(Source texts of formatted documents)
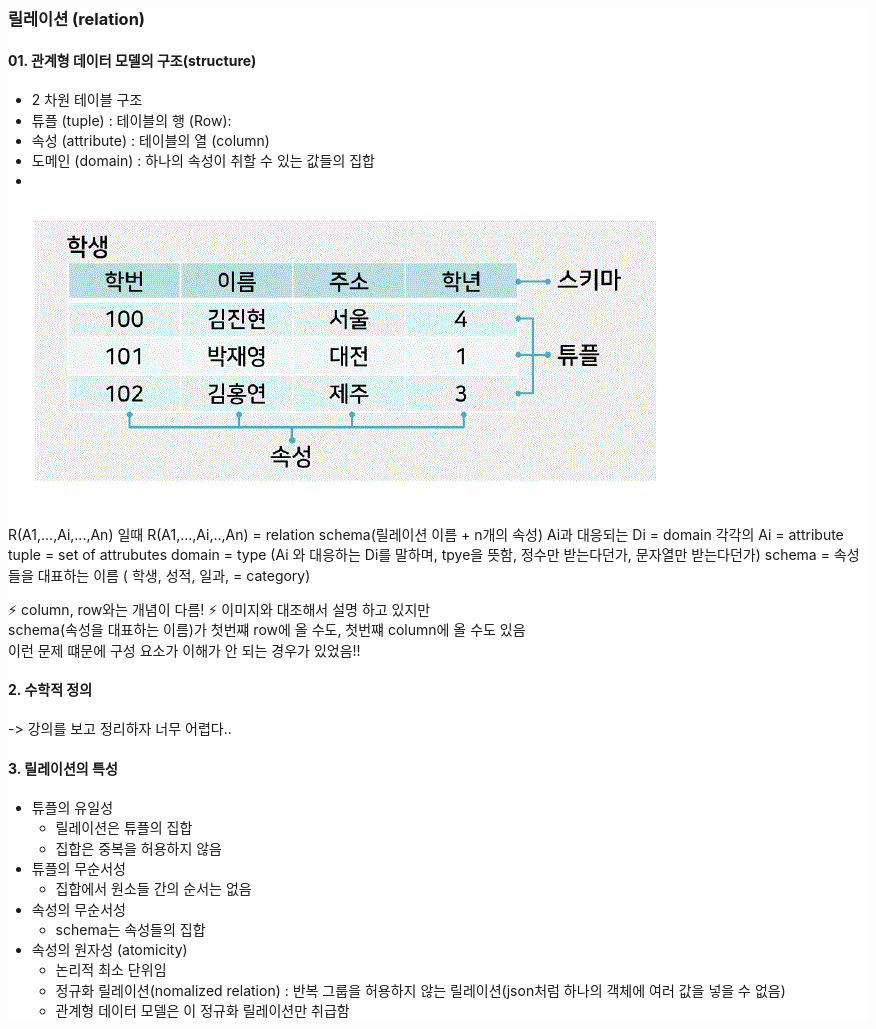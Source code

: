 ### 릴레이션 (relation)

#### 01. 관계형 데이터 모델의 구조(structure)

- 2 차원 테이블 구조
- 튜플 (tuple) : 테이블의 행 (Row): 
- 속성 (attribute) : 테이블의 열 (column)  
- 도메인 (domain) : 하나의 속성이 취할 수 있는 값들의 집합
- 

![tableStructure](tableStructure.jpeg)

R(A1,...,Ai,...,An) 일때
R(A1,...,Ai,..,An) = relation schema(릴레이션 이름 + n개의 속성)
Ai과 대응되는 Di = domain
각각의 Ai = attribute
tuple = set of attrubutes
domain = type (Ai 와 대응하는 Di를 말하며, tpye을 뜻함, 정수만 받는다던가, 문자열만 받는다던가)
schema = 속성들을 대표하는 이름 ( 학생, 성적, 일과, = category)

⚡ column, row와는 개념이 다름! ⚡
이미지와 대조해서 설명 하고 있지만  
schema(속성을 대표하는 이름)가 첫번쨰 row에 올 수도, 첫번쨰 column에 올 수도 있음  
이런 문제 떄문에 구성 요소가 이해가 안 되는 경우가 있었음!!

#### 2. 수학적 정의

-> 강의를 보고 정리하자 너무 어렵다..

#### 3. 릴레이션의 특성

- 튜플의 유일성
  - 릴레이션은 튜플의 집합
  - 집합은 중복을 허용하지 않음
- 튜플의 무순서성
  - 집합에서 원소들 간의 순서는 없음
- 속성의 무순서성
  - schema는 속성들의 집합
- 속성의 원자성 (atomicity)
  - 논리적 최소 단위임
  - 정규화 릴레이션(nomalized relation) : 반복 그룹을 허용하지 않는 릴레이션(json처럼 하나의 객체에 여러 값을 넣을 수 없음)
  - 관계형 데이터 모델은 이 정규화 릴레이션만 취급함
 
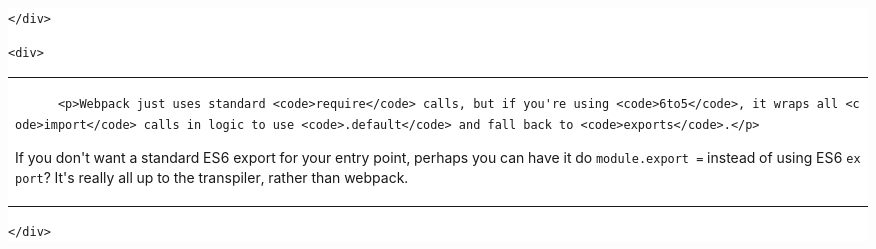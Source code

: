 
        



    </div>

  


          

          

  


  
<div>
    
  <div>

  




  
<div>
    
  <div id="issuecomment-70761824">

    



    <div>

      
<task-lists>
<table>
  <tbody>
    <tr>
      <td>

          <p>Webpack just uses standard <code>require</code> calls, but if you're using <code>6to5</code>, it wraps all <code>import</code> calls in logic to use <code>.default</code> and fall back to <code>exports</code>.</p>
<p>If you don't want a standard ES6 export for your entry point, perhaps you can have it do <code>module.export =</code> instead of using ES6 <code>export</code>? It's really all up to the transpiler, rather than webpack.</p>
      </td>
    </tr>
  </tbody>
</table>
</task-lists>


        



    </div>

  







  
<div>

=== Exercise aim ===
Write the entries above out again exactly, but not the pictures.

=== Written solution ===
Source code

: ### 릴레이션 (relation)

#### 01. 관계형 데이터 모델의 구조(structure)

- 2 차원 테이블 구조
- 튜플 (tuple) : 테이블의 행 (Row): 
- 속성 (attribute) : 테이블의 열 (column)  
- 도메인 (domain) : 하나의 속성이 취할 수 있는 값들의 집합
- 

![tableStructure](tableStructure.jpeg)

R(A1,...,Ai,...,An) 일때
R(A1,...,Ai,..,An) = relation schema(릴레이션 이름 + n개의 속성)
Ai과 대응되는 Di = domain
각각의 Ai = attribute
tuple = set of attrubutes
domain = type (Ai 와 대응하는 Di를 말하며, tpye을 뜻함, 정수만 받는다던가, 문자열만 받는다던가)
schema = 속성들을 대표하는 이름 ( 학생, 성적, 일과, = category)

⚡ column, row와는 개념이 다름! ⚡
이미지와 대조해서 설명 하고 있지만  
schema(속성을 대표하는 이름)가 첫번쨰 row에 올 수도, 첫번쨰 column에 올 수도 있음  
이런 문제 떄문에 구성 요소가 이해가 안 되는 경우가 있었음!!

#### 2. 수학적 정의

-> 강의를 보고 정리하자 너무 어렵다..

#### 3. 릴레이션의 특성

- 튜플의 유일성
  - 릴레이션은 튜플의 집합
  - 집합은 중복을 허용하지 않음
- 튜플의 무순서성
  - 집합에서 원소들 간의 순서는 없음
- 속성의 무순서성
  - schema는 속성들의 집합
- 속성의 원자성 (atomicity)
  - 논리적 최소 단위임
  - 정규화 릴레이션(nomalized relation) : 반복 그룹을 허용하지 않는 릴레이션(json처럼 하나의 객체에 여러 값을 넣을 수 없음)
  - 관계형 데이터 모델은 이 정규화 릴레이션만 취급함
 
Source code

: 
        



    </div>

  


          

          

  


  
<div>
    
  <div>

  




  
<div>
    
  <div id="issuecomment-70761824">

    



    <div>

      
<task-lists>
<table>
  <tbody>
    <tr>
      <td>

          <p>Webpack just uses standard <code>require</code> calls, but if you're using <code>6to5</code>, it wraps all <code>import</code> calls in logic to use <code>.default</code> and fall back to <code>exports</code>.</p>
<p>If you don't want a standard ES6 export for your entry point, perhaps you can have it do <code>module.export =</code> instead of using ES6 <code>export</code>? It's really all up to the transpiler, rather than webpack.</p>
      </td>
    </tr>
  </tbody>
</table>
</task-lists>


        



    </div>

  







  
<div>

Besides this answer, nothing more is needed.